Why is a heritage society so excited about a solar project? “We’ve always had a Green policy,” explained Executive Director Thea Wilson-Hammond. “Minimizing waste and being mindful of the resources we’re using, being economical wherever possible, is all very much in keeping with the time period of the 1940s. During WWII, Canadians mobilized to do all kinds of things to reduce energy use, exactly the kind of mentality we need to deal with the environmental challenges today.”
They got interested in going solar after a board member attended a Solar City presentation at the nearby Deanery Project two years ago. Solar City is an HRM-sponsored program to encourage people to install solar electricity and solar heating. Basically the program finances the capital cost of the equipment, which users then pay back over time from the savings in their energy cost—a kind of renewable energy equipment mortgage.
They are well on the way to raising the $79,000 for the project, which will include both solar panels and a number of energy reduction changes around the site. The province has provided the first $50,000, and Memory Lane is running an online fundraising campaign as well. The system will generate 33-34,000 kWh/year, roughly equal to estimates of the annual power consumption of Memory Lane once all the energy-saving measures are in place. There will be 62 panels on the roof of an auxiliary building, with direct metering into the Nova Scotia Power grid. When the system is producing a surplus, the excess power goes into the grid, and Memory Lane gets a credit.

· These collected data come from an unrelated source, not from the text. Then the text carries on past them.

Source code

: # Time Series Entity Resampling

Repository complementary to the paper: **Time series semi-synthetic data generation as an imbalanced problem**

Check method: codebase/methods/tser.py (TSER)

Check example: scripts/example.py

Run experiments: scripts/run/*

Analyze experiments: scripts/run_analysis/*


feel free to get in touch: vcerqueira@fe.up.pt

“We are aiming to get close to 100% of our electricity from solar,” Wilson-Hammond said. “We used to have both an electric hot water heater and a propane hot water heater, to deal with the hot water demands of our kitchen dish washer. We took all that out, and put in an on-demand industrial propane here. The carbon footprint is much lower, especially since Nova Scotia is burning so much coal to make electricity. We’ve also taken out all the baseboard electric heaters, and put in high-efficiency heat pumps in the store and the cookhouse. And we’ve been insulating everything.”
Wilson-Hammond did point out that their goal would be easier to meet because they are not open to the public in the wintertime. “In the winter, we’re only heading one building and a couple of storage spaces. If we had to heat all our other buildings, we wouldn’t be able to do quite as well.”